The insertion of Judeo-Christian faith into official U.S. Mideast policy is dangerous for the prospects of peace. It has not gone unnoticed by Palestinian Muslims and Christians, who watched via satellite as Trump announced his intention to relocate the U.S. embassy to Jerusalem only weeks before Christmas last year.
As problematic as the infusion of religion into the Palestinian-Israeli conflict has been, the Palestinian Authority (PA) has been more concerned with finding ways to respond to both the U.S. funding cuts and Israel’s withholding of Palestinian tax revenues. U.S.-sponsored peace talks have been abandoned in favor of strategies for separating the West Bank from Israel and ending Palestinian dependency on the Israelis and the Oslo framework’s economic protocol.

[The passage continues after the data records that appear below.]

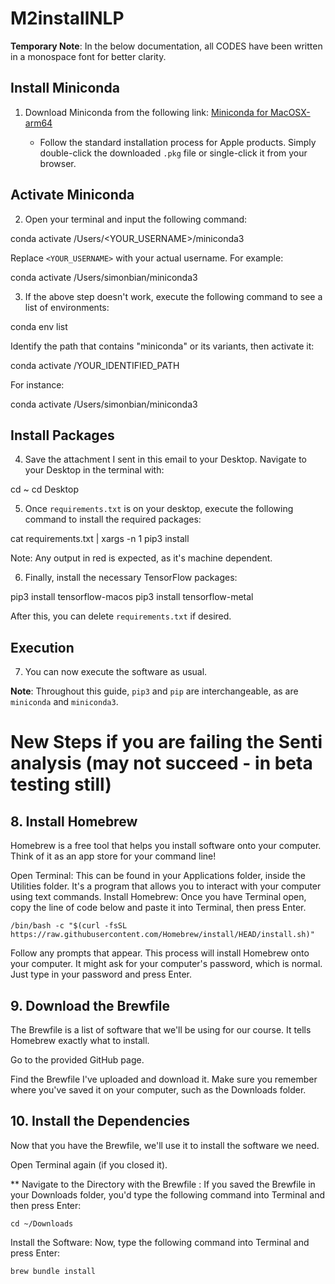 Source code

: 
# M2installNLP

**Temporary Note**: In the below documentation, all CODES have been written in a monospace font for better clarity.

## Install Miniconda

1. Download Miniconda from the following link: 
   [Miniconda for MacOSX-arm64](https://repo.anaconda.com/miniconda/Miniconda3-latest-MacOSX-arm64.pkg)
   
   - Follow the standard installation process for Apple products. Simply double-click the downloaded `.pkg` file or single-click it from your browser.

## Activate Miniconda

2. Open your terminal and input the following command:

conda activate /Users/<YOUR_USERNAME>/miniconda3


Replace `<YOUR_USERNAME>` with your actual username. For example:

conda activate /Users/simonbian/miniconda3


3. If the above step doesn't work, execute the following command to see a list of environments:

conda env list


Identify the path that contains "miniconda" or its variants, then activate it:

conda activate /YOUR_IDENTIFIED_PATH

For instance:

conda activate /Users/simonbian/miniconda3


## Install Packages

4. Save the attachment I sent in this email to your Desktop. Navigate to your Desktop in the terminal with:

cd ~
cd Desktop


5. Once `requirements.txt` is on your desktop, execute the following command to install the required packages:

cat requirements.txt | xargs -n 1 pip3 install


Note: Any output in red is expected, as it's machine dependent.

6. Finally, install the necessary TensorFlow packages:

pip3 install tensorflow-macos
pip3 install tensorflow-metal


After this, you can delete `requirements.txt` if desired.

## Execution

7. You can now execute the software as usual.

**Note**: Throughout this guide, `pip3` and `pip` are interchangeable, as are `miniconda` and `miniconda3`.


# New Steps if you are failing the Senti analysis (may not succeed - in beta testing still)


## 8. Install Homebrew
Homebrew is a free tool that helps you install software onto your computer. Think of it as an app store for your command line!

Open Terminal: This can be found in your Applications folder, inside the Utilities folder. It's a program that allows you to interact with your computer using text commands.
Install Homebrew: Once you have Terminal open, copy the line of code below and paste it into Terminal, then press Enter.
```
/bin/bash -c "$(curl -fsSL https://raw.githubusercontent.com/Homebrew/install/HEAD/install.sh)"
```

Follow any prompts that appear. This process will install Homebrew onto your computer. It might ask for your computer's password, which is normal. Just type in your password and press Enter.

## 9. Download the Brewfile
The Brewfile is a list of software that we'll be using for our course. It tells Homebrew exactly what to install.


Go to the provided GitHub page.


Find the Brewfile I've uploaded and download it. Make sure you remember where you've saved it on your computer, such as the Downloads folder.


## 10. Install the Dependencies
Now that you have the Brewfile, we'll use it to install the software we need.


Open Terminal again (if you closed it).

** Navigate to the Directory with the Brewfile : If you saved the Brewfile in your Downloads folder, you'd type the following command into Terminal and then press Enter:
```
cd ~/Downloads
```
Install the Software: Now, type the following command into Terminal and press Enter:
```
brew bundle install
```

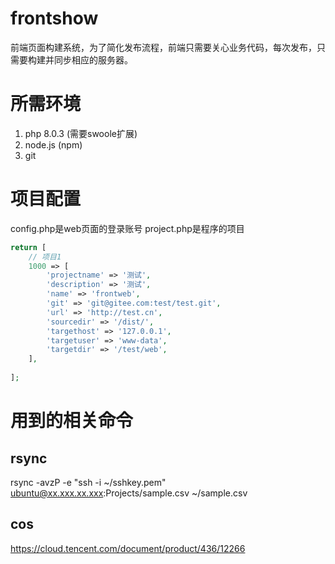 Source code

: # frontshow
前端页面构建系统，为了简化发布流程，前端只需要关心业务代码，每次发布，只需要构建并同步相应的服务器。

# 所需环境
1. php 8.0.3 (需要swoole扩展)
2. node.js (npm)
3. git

# 项目配置
config.php是web页面的登录账号
project.php是程序的项目
```PHP
return [
    // 项目1
    1000 => [
        'projectname' => '测试',
        'description' => '测试',
        'name' => 'frontweb',
        'git' => 'git@gitee.com:test/test.git',
        'url' => 'http://test.cn',
        'sourcedir' => '/dist/',
        'targethost' => '127.0.0.1',
        'targetuser' => 'www-data',
        'targetdir' => '/test/web',
    ],
    
];
```

# 用到的相关命令
## rsync
rsync -avzP -e "ssh -i ~/sshkey.pem" ubuntu@xx.xxx.xx.xxx:Projects/sample.csv ~/sample.csv

## cos
https://cloud.tencent.com/document/product/436/12266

In July, Palestinian Authority President Mahmoud Abbas announced that the PA intended to suspend all agreements with Israel. A committee composed of the leaders of various political factions came together to look at the legal, economic, and political implications of separating from Israel. One economic measure that has already been taken this year involves ending Palestinian patient transfers to Israeli hospitals. This is apparently having a negative impact on the functioning of these hospitals, which receive approximately $100 million per year in reimbursements from the PA.
Other initiatives have also been implemented, including ending PA recognition of Israel’s civil administration in parts of the West Bank designated as Area C, over which Israel has full security and civil control under the Oslo II Accord, and treating all of the occupied West Bank as Palestinian sovereign territory. The practical effect of this is unclear in light of the PA’s inability to prevent Israeli demolitions in Wadi al-Hummus, a Palestinian neighborhood of Jerusalem that is supposed to be under Palestinian civil and security authority pursuant to the Oslo Accords.
With a Trump administration unable to see the perils of having the Israeli-Palestinian conflict devolve into a religious one, or of having Israel extend its sovereignty over millions of disenfranchised Palestinians, it will be left to the next U.S. administration to try to come up with a way to repair the damage that will have been done. If there is anything good in the present situation it lies in the absolute clarity of the moral choice: The United States will either have to accept conquest as a lawful way for states to expand their borders; or will it have to uphold international legality and the rule of law.
Hopefully, for the next administration, the answer won’t come down to one of biblical interpretation.